Figma App Store Screenshot Template: 3 Free Picks + Setup Guide (2026)
TL;DR. A free Figma App Store screenshot template (Max Rudberg, Harsh Shah, or Median.co's 500+ pack) gets you the right device frames in 30 seconds. But per AppLaunchpad's published numbers, the realistic floor for a first-language Figma build is 3 to 4 hours, plus 30 to 40 minutes per added language. The hidden trap is sizes: design at 6.9" 1290×2796 (or 1320×2868 for iPhone 17 Pro Max) and let Apple auto-scale, because Apple's current spec page treats 6.5" as fallback-only and several popular community templates still ship deprecated frames labelled "current." If you ship one language and want full editability, Figma wins. If you ship five or more languages, the export-and-localize math tips toward URL-to-designs tools.
Last updated: 2026-06-08.
Disclosure. ScreenFast is the article's author and appears in the comparison table near the end. We position ScreenFast by intent (URL-to-designs, $9.99), not by ranking. The Figma walkthrough below is unaffected by that fact and is the honest fastest path through the Figma route.

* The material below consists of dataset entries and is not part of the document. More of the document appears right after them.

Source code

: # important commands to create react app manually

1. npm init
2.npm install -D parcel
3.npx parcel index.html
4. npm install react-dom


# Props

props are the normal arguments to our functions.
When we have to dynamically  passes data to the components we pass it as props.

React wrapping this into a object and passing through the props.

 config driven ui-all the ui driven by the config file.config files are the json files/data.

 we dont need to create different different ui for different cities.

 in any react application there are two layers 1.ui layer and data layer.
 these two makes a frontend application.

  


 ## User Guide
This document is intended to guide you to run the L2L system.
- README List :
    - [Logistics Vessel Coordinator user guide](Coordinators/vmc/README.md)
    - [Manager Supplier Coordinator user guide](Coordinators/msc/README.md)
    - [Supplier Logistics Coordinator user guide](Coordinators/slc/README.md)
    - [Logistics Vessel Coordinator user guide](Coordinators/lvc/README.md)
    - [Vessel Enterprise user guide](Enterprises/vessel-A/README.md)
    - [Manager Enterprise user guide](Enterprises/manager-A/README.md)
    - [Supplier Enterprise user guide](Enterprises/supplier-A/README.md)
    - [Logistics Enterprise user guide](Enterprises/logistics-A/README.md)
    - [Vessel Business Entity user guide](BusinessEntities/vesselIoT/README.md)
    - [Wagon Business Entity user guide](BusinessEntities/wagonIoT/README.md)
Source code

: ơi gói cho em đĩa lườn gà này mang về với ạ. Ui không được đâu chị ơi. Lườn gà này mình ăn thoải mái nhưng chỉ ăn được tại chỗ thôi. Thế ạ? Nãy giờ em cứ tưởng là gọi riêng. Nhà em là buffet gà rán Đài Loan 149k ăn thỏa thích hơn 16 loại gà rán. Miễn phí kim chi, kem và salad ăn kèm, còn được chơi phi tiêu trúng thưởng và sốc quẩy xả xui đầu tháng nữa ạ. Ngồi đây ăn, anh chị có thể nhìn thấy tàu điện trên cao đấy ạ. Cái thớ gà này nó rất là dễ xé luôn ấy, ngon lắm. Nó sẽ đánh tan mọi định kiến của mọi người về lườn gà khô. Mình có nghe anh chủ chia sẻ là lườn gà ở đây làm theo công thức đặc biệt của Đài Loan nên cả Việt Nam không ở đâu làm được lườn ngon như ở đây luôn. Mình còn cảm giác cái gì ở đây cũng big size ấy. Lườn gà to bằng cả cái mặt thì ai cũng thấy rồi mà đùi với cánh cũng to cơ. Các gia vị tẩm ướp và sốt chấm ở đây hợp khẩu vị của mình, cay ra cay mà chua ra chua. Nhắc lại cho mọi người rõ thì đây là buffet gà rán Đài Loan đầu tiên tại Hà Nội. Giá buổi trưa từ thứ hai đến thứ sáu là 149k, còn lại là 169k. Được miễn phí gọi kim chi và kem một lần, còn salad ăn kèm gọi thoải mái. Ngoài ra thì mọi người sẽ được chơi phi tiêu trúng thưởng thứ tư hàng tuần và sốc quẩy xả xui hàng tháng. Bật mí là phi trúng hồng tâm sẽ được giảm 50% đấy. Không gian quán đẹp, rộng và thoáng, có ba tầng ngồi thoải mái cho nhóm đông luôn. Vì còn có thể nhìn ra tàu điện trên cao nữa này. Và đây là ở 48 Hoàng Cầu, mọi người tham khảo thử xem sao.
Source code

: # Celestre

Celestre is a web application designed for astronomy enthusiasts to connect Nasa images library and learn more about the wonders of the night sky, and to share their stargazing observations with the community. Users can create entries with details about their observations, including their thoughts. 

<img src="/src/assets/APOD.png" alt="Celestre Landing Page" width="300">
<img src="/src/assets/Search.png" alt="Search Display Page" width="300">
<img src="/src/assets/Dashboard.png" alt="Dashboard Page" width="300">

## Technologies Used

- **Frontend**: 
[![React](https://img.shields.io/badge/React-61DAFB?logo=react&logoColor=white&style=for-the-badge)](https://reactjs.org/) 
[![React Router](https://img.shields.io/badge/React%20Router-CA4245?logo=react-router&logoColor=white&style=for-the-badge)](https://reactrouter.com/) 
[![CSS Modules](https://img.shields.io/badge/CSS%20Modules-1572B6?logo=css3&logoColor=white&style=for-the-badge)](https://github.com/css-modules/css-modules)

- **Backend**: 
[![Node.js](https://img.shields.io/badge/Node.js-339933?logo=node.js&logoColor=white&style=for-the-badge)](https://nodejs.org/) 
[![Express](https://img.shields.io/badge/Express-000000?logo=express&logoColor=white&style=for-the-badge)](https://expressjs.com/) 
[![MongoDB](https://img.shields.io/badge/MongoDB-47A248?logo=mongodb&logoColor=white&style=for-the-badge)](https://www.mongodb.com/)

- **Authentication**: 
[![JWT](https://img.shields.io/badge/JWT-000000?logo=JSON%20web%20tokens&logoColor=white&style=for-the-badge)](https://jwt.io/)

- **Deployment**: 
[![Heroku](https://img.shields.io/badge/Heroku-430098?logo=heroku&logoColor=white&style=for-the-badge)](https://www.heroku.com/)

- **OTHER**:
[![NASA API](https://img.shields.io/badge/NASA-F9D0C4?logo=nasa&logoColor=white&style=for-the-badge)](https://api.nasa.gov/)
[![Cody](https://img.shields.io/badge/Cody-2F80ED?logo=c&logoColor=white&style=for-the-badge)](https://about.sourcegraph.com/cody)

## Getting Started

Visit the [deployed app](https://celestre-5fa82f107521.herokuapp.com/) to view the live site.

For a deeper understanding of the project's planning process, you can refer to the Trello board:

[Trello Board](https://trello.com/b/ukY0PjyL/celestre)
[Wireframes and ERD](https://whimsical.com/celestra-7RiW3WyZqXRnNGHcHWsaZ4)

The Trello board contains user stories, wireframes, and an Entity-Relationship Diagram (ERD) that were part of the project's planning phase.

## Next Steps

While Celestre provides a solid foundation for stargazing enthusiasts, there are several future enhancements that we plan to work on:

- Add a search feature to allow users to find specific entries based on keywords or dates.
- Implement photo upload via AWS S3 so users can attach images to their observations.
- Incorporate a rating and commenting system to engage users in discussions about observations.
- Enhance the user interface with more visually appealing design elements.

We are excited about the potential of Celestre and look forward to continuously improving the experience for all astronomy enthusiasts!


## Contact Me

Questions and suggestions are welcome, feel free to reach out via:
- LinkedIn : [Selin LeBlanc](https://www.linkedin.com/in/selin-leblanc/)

What a Figma App Store screenshot template actually gives you (and what it doesn't)
A Figma template solves the boring half of the job: the right device frame at the right pixel size, the right layer structure, and usually a few pre-built variables for text color, background, and theme. That is genuinely useful, and it is why "figma app store screenshot template" is a top-3 search for indie iOS devs every quarter.

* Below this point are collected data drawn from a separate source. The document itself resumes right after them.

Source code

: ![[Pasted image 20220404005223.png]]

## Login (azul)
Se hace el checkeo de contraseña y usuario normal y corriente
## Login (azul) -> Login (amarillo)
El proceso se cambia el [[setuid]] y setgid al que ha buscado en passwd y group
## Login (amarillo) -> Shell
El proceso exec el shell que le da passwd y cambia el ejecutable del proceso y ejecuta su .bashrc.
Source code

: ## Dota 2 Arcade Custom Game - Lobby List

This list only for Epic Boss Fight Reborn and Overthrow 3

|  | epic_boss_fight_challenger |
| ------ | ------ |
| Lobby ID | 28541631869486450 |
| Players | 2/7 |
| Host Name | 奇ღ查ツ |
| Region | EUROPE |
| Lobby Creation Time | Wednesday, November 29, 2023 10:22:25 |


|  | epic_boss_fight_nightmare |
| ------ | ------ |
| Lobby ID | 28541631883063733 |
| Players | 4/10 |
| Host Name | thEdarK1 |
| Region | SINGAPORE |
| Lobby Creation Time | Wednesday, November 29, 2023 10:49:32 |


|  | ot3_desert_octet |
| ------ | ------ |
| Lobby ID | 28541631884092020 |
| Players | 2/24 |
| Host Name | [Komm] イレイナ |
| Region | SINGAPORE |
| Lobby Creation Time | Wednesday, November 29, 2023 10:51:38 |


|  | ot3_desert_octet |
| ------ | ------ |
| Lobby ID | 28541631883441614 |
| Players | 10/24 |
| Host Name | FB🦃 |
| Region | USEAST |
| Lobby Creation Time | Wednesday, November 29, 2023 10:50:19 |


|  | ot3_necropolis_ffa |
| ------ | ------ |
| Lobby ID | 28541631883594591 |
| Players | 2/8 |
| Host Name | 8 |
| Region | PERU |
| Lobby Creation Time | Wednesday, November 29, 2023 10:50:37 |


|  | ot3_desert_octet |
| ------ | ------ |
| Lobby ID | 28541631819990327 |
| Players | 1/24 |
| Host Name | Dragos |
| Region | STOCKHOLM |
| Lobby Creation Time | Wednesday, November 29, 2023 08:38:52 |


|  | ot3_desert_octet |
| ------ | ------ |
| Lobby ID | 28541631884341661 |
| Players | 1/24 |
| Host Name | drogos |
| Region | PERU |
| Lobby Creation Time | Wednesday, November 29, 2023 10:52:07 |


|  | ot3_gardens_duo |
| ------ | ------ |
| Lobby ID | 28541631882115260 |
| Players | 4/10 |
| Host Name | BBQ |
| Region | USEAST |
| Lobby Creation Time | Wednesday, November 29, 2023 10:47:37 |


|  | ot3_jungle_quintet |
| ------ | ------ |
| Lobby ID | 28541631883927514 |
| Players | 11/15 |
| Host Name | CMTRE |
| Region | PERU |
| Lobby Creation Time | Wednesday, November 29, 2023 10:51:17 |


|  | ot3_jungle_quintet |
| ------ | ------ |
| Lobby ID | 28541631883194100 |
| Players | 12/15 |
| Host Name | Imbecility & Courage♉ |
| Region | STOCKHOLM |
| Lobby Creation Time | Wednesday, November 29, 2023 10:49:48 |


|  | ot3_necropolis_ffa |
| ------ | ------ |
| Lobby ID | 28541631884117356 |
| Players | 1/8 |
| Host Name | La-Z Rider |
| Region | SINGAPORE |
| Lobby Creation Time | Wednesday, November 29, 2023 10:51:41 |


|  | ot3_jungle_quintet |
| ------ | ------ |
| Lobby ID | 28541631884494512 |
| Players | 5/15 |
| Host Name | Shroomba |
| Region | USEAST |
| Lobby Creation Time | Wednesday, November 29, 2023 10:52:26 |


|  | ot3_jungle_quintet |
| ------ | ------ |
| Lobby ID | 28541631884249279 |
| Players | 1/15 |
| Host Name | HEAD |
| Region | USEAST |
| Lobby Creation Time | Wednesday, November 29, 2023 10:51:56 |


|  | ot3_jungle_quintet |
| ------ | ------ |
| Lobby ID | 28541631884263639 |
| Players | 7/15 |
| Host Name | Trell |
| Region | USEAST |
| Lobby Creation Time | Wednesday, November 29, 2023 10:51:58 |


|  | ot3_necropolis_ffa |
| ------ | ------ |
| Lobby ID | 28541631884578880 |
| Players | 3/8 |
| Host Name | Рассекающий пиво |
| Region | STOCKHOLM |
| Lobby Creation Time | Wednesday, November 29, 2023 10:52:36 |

What it does not give you: the copy, the brand styling, the per-language exports, the iPad variants if your app is Universal, or any guarantee the export will pass App Store Connect. The "30 minutes" promise you see in some tutorials is real only if you already have the copy written, the brand colors set, and the source screenshots cleaned. From a cold start with raw simulator captures, AppLaunchpad's own breakdown quotes 3 to 4 hours for the first language and 30 to 40 minutes per added language. We are taking their numbers at face value because they have no incentive to make the Figma path look worse than it is. They sell against it.
The honest reframing: a Figma template saves you from re-creating the wheel. It does not save you from designing.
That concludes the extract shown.